4857 sayılı İş Kanununun 4. maddesinde belirtilen iş kolları haricinde kalan tüm çalışma alanları için ayrım gözetmeksizin 41. maddesinin 1. bendinde "Fazla çalışma, Kanunda yazılı koşullar çerçevesinde, haftalık kırkbeş saati aşan çalışmalardır" diye belirlenmiş.
Yine aynı maddenin sekizinci bendi fazla çalışma süresini yıllık azami 270 saatle sınırlamış. Her ay için ortalama 22,5 saat. Bu süre yıllık sınırı aşmamak kaydı ile dönem dönem azalabilir ya da çoğalabilir.

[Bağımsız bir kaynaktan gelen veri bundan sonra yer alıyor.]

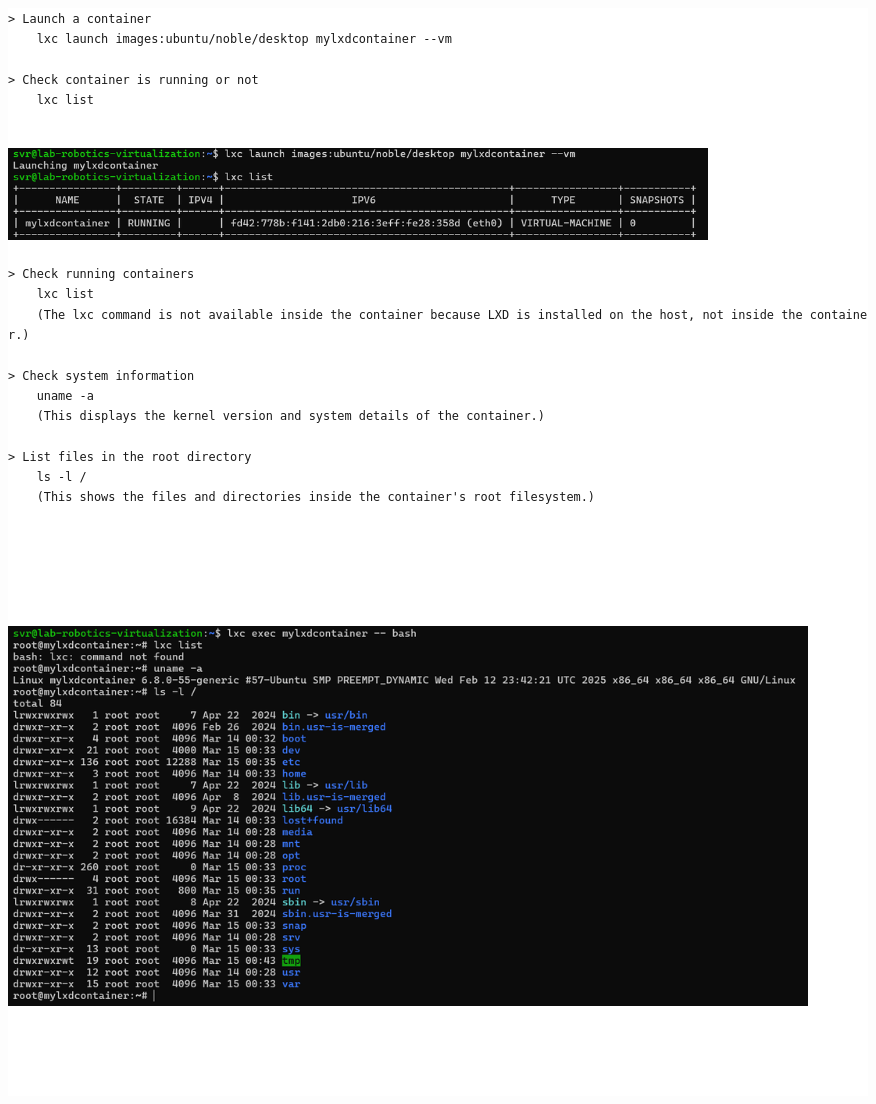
```
> Launch a container
    lxc launch images:ubuntu/noble/desktop mylxdcontainer --vm

> Check container is running or not
    lxc list
```
<br><img src="images/check-container-status.png" width="700" height="100"><br/>

```
> Check running containers
    lxc list
    (The lxc command is not available inside the container because LXD is installed on the host, not inside the container.)

> Check system information
    uname -a
    (This displays the kernel version and system details of the container.)

> List files in the root directory
    ls -l /
    (This shows the files and directories inside the container's root filesystem.)
```

<br><img src="images/lxd-basic-commands.png" width="800" height="550"><br/>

Doğal olarak bu fazla mesai ücretinin İş Kanununun belirlediği şekilde elemanlarımıza ödenmesi, düzenlenecek bordroda ve ücret hesap pusulalarında açıkça belirtilmesi, bu bordro ve belgelerin çalışanlarımıza mutlaka imzalatılması gerekli.

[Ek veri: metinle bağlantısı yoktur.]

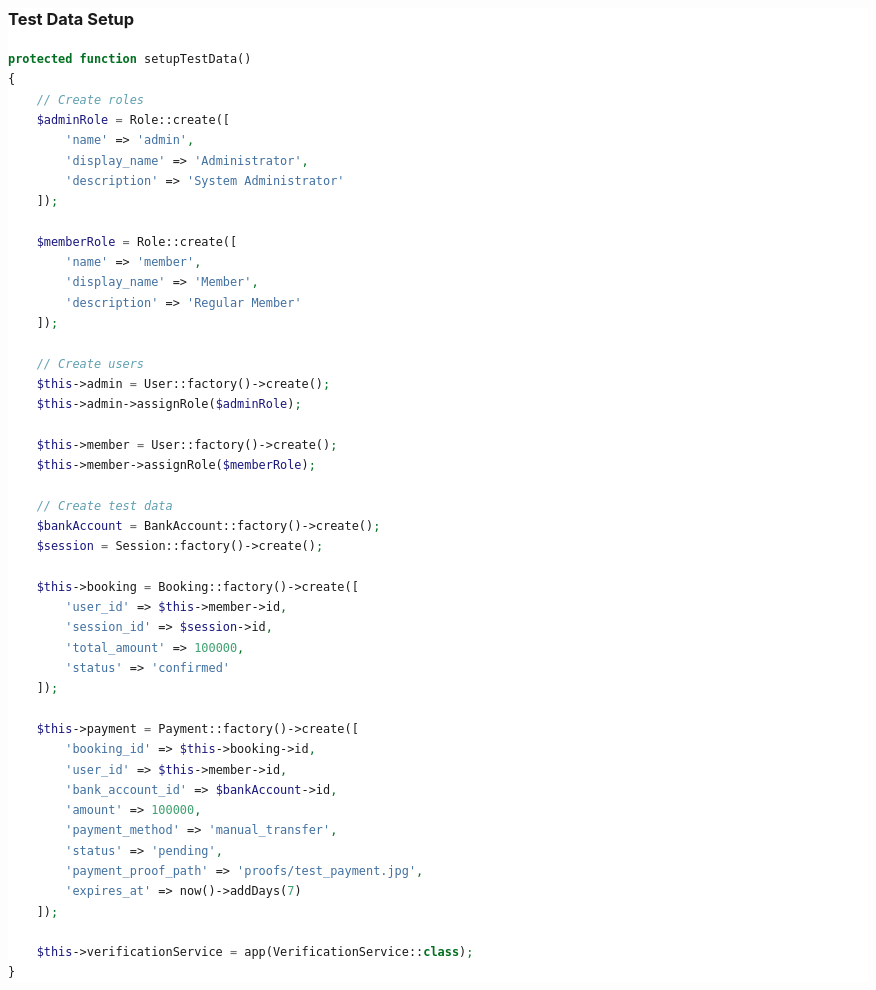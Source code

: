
 ```php
```

### Test Data Setup

```php
protected function setupTestData()
{
    // Create roles
    $adminRole = Role::create([
        'name' => 'admin',
        'display_name' => 'Administrator',
        'description' => 'System Administrator'
    ]);

    $memberRole = Role::create([
        'name' => 'member',
        'display_name' => 'Member',
        'description' => 'Regular Member'
    ]);

    // Create users
    $this->admin = User::factory()->create();
    $this->admin->assignRole($adminRole);

    $this->member = User::factory()->create();
    $this->member->assignRole($memberRole);

    // Create test data
    $bankAccount = BankAccount::factory()->create();
    $session = Session::factory()->create();

    $this->booking = Booking::factory()->create([
        'user_id' => $this->member->id,
        'session_id' => $session->id,
        'total_amount' => 100000,
        'status' => 'confirmed'
    ]);

    $this->payment = Payment::factory()->create([
        'booking_id' => $this->booking->id,
        'user_id' => $this->member->id,
        'bank_account_id' => $bankAccount->id,
        'amount' => 100000,
        'payment_method' => 'manual_transfer',
        'status' => 'pending',
        'payment_proof_path' => 'proofs/test_payment.jpg',
        'expires_at' => now()->addDays(7)
    ]);

    $this->verificationService = app(VerificationService::class);
}
```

Eczanelerimizde çalışan elemanlarımız elbette eczanelerin çalışma saatlerini bilerek, kabul ederek işe başlıyorlar ve onlara önerdiğimiz ücret bu fazla mesailerin ödemesini de içeriyor..

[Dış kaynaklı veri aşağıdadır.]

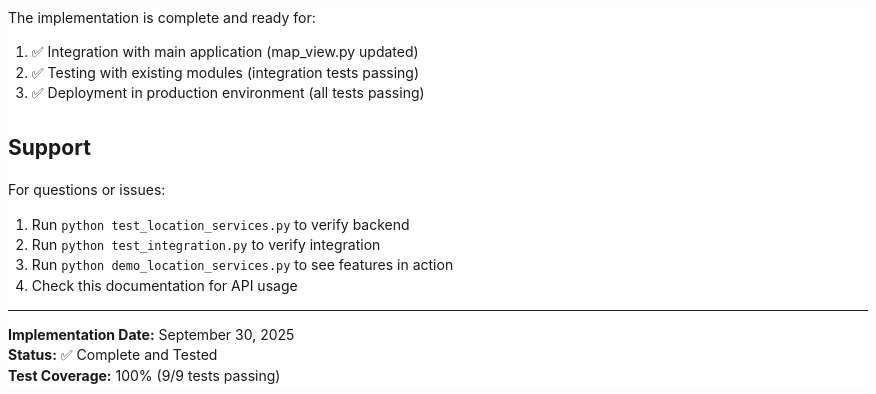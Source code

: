 The implementation is complete and ready for:
1. ✅ Integration with main application (map_view.py updated)
2. ✅ Testing with existing modules (integration tests passing)
3. ✅ Deployment in production environment (all tests passing)

## Support

For questions or issues:
1. Run `python test_location_services.py` to verify backend
2. Run `python test_integration.py` to verify integration
3. Run `python demo_location_services.py` to see features in action
4. Check this documentation for API usage

---

**Implementation Date:** September 30, 2025  
**Status:** ✅ Complete and Tested  
**Test Coverage:** 100% (9/9 tests passing)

Ama muhasebe kayıtlarının da yasalarda belirtilen şekilde düzenlenmesi gerekli. Eğer ki, çalışanlarımıza verdiğimiz ücret muhasebe kayıtlarına sadece aylık net ücret olarak yansıtılıp, fazla mesai ücreti açıkça belirtilmezse ileride doğacak anlaşmazlıklarda eczane eczacıları olarak inanın başımız çok ağrıyacaktır.
İş Kanununun 41/7 maddesinde fazla saatlerde çalışmak için işçinin onayının alınması istenmiş ve bu durum İş Kanununa İlişkin Fazla Çalışma ve Fazla Sürelerle Çalışma Yönetmeliğinin 9. maddesinde "Fazla çalışma ve fazla sürelerle çalışma yaptırmak için işçinin yazılı onayının alınması gerekir. Zorunlu nedenlerle veya olağanüstü durumlarda yapılan fazla çalışma ve fazla sürelerle çalışma için bu onay aranmaz.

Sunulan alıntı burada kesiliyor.